(THE RECORDS)

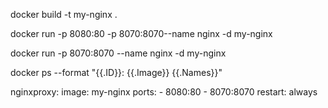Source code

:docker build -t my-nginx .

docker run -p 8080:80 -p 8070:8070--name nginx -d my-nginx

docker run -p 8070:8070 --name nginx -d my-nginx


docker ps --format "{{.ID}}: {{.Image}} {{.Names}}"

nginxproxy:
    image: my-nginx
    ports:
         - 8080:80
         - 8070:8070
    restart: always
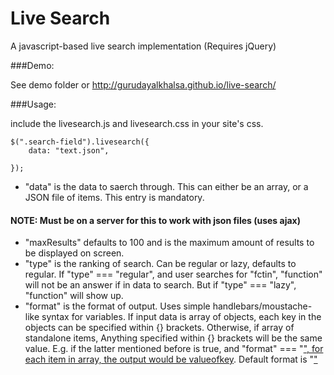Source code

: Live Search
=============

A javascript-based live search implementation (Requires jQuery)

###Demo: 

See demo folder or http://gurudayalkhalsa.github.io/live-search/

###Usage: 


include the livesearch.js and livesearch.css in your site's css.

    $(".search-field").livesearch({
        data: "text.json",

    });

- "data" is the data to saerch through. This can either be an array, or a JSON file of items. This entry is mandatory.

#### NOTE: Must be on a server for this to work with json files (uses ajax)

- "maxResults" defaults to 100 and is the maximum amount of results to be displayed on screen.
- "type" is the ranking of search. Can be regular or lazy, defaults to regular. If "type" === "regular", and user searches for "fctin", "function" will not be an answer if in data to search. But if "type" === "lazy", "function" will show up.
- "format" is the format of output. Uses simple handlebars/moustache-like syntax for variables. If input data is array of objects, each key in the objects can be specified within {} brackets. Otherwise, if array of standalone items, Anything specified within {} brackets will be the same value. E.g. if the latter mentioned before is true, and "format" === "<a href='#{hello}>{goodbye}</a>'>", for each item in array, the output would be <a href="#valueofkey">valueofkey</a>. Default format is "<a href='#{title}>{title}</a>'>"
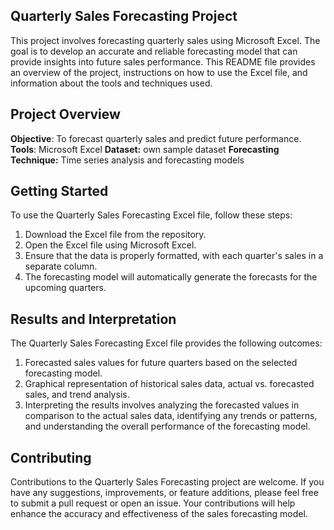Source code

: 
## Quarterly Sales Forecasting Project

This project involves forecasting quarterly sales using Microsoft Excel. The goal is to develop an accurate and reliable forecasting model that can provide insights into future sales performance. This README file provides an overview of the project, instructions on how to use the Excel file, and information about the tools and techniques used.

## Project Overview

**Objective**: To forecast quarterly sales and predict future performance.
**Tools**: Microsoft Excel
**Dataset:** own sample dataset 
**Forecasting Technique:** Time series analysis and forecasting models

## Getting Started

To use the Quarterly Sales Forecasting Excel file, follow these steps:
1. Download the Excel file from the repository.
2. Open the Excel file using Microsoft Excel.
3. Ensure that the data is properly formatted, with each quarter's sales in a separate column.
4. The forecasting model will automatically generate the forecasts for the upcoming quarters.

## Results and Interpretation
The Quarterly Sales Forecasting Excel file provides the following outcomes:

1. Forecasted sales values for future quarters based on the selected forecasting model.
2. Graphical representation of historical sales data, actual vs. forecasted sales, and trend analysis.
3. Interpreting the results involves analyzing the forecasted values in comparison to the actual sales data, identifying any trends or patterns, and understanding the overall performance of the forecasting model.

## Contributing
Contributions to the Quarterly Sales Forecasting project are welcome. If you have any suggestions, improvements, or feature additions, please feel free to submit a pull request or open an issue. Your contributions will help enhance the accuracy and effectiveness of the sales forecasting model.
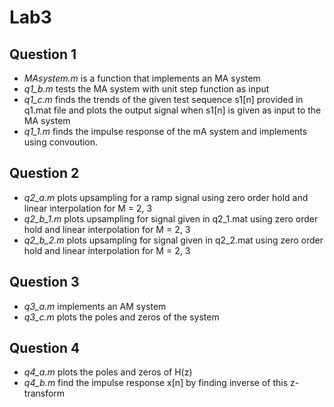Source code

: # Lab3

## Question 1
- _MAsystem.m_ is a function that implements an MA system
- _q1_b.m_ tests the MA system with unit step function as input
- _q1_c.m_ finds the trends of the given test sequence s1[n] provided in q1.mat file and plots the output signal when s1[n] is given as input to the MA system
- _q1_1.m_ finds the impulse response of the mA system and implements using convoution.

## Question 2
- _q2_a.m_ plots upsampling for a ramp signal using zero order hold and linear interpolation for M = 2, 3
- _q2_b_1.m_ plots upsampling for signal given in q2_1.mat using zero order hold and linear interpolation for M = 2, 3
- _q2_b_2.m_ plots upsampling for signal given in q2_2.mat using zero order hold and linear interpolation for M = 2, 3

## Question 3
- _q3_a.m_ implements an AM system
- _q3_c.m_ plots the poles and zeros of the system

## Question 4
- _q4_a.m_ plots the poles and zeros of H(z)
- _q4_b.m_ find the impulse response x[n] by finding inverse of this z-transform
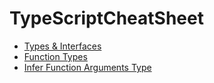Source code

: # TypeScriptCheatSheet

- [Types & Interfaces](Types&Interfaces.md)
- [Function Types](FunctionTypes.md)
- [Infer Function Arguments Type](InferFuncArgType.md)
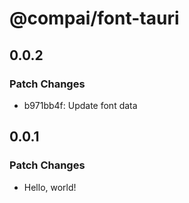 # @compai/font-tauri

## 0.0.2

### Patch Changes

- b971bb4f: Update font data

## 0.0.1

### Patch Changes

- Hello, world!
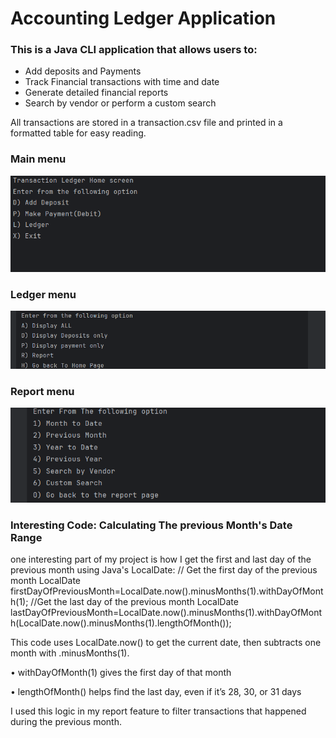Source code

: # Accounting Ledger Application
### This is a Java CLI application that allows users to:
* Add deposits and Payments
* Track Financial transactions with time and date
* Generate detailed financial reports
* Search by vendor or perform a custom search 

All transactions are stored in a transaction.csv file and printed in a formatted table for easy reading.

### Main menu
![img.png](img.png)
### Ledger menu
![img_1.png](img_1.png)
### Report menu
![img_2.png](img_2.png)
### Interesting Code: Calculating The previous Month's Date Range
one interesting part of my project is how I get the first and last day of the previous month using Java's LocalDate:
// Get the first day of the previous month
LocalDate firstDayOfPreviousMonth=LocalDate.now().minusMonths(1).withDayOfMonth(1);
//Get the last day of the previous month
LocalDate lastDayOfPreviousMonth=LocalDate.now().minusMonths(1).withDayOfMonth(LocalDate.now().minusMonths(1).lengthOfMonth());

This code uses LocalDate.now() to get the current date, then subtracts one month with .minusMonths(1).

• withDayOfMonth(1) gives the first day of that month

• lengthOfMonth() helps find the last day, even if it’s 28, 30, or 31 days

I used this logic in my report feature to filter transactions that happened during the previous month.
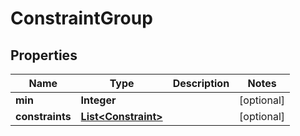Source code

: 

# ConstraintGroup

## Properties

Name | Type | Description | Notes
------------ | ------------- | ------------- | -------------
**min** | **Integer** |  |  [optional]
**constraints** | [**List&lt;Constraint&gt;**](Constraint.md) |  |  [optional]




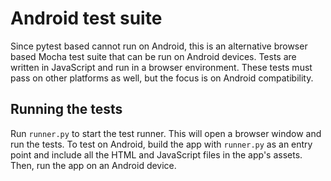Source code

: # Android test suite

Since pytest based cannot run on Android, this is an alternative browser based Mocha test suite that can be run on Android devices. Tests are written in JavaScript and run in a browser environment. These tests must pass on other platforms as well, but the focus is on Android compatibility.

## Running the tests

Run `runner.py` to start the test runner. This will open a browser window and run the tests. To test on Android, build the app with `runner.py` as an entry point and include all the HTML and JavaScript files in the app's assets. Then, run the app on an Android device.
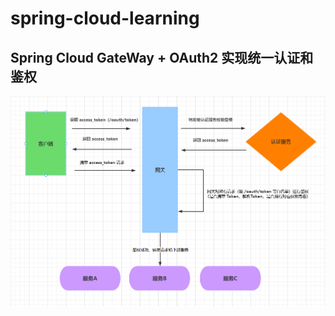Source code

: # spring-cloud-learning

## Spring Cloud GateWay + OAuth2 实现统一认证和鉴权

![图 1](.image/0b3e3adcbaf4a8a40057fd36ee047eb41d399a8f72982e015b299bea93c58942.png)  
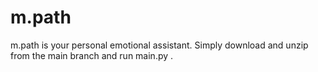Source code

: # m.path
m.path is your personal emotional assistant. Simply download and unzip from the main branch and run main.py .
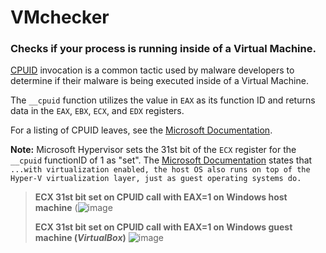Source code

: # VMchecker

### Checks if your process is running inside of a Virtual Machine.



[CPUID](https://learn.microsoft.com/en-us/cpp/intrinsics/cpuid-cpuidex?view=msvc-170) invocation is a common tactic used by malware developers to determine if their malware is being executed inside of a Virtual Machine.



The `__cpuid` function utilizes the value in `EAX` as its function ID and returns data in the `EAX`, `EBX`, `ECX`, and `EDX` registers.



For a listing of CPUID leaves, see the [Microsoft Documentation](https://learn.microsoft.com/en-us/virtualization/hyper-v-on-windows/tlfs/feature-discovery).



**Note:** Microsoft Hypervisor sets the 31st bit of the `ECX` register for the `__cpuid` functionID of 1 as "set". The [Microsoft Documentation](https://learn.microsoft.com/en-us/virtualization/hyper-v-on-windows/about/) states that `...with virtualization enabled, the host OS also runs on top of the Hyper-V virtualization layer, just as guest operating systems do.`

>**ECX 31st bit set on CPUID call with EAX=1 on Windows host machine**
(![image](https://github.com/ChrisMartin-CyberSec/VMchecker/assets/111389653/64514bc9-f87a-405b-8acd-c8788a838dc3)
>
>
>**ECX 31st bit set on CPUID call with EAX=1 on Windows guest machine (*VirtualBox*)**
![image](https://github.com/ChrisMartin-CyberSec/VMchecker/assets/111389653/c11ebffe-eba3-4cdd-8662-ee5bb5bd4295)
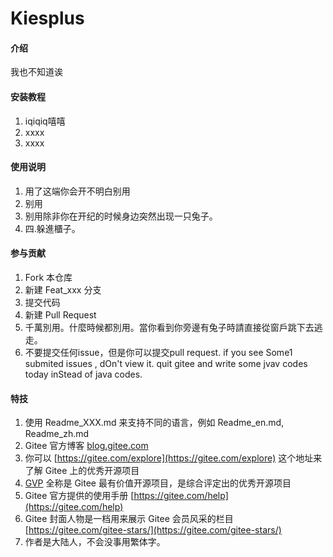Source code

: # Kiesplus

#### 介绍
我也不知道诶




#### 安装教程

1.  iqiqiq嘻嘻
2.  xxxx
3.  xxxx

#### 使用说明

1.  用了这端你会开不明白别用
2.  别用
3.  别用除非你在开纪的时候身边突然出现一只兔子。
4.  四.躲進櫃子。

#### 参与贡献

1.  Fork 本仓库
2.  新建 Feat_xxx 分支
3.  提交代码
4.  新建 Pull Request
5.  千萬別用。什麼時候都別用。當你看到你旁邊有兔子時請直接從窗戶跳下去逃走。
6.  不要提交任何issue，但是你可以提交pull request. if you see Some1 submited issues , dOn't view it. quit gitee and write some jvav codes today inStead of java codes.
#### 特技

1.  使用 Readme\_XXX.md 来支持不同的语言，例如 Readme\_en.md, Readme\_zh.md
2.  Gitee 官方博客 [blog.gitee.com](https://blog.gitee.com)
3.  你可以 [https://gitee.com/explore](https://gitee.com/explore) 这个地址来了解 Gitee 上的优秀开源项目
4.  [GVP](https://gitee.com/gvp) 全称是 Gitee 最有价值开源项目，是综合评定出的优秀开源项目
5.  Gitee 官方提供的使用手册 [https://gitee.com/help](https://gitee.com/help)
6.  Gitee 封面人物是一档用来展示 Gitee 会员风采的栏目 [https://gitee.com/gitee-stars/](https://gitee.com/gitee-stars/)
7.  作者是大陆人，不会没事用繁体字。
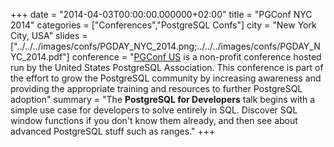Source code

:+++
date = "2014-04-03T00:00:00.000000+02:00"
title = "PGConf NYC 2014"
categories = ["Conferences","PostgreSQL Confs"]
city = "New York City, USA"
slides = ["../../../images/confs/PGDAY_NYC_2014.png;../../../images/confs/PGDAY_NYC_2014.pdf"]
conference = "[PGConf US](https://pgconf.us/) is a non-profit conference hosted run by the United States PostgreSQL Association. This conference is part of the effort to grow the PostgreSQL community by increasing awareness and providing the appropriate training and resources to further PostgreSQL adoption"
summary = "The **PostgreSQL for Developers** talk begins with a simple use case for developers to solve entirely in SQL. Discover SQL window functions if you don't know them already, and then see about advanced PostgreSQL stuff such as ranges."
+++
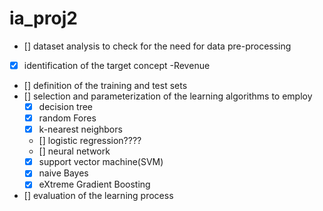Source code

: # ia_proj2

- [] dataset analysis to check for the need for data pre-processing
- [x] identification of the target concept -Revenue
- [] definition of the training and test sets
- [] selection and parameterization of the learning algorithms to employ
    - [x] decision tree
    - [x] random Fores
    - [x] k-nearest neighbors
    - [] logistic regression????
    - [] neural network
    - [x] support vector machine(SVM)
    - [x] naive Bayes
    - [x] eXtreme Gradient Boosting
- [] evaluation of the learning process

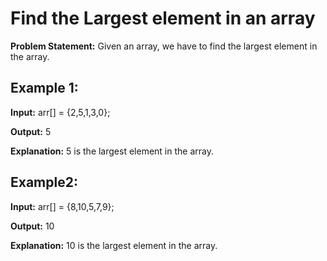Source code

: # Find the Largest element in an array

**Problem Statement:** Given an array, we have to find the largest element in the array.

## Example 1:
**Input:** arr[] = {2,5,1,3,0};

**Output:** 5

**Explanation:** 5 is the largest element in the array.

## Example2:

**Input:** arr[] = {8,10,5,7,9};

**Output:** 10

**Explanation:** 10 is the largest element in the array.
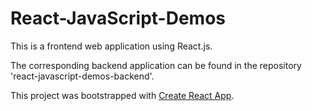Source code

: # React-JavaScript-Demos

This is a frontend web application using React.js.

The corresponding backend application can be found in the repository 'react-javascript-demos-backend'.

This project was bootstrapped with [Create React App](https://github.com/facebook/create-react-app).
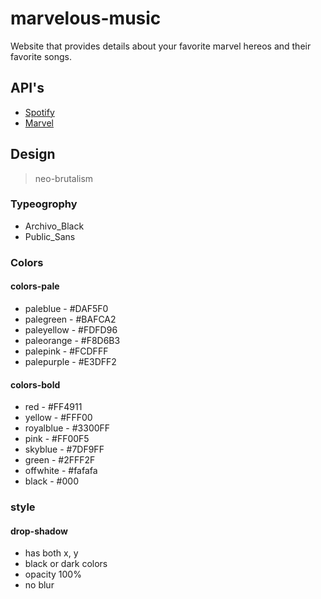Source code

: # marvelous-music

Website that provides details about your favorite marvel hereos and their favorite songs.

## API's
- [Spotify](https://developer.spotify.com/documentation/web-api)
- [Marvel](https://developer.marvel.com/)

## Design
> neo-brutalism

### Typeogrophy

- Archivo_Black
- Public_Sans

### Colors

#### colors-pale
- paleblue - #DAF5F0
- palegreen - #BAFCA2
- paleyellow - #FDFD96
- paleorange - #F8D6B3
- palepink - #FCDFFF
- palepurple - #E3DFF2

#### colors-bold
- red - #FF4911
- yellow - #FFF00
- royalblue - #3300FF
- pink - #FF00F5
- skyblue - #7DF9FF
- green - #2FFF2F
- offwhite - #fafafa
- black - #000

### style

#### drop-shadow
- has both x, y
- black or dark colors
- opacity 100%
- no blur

(End THE RECORDS)

> _TO DO_
Look above for the line with "To use the Quarterly" and the line with "## Contributing", and reproduce exactly those two lines plus every line between, nothing more.

> _ANSWER TO THIS PROBLEM_
To use the Quarterly Sales Forecasting Excel file, follow these steps:
1. Download the Excel file from the repository.
2. Open the Excel file using Microsoft Excel.
3. Ensure that the data is properly formatted, with each quarter's sales in a separate column.
4. The forecasting model will automatically generate the forecasts for the upcoming quarters.

## Results and Interpretation
The Quarterly Sales Forecasting Excel file provides the following outcomes:

1. Forecasted sales values for future quarters based on the selected forecasting model.
2. Graphical representation of historical sales data, actual vs. forecasted sales, and trend analysis.
3. Interpreting the results involves analyzing the forecasted values in comparison to the actual sales data, identifying any trends or patterns, and understanding the overall performance of the forecasting model.

## Contributing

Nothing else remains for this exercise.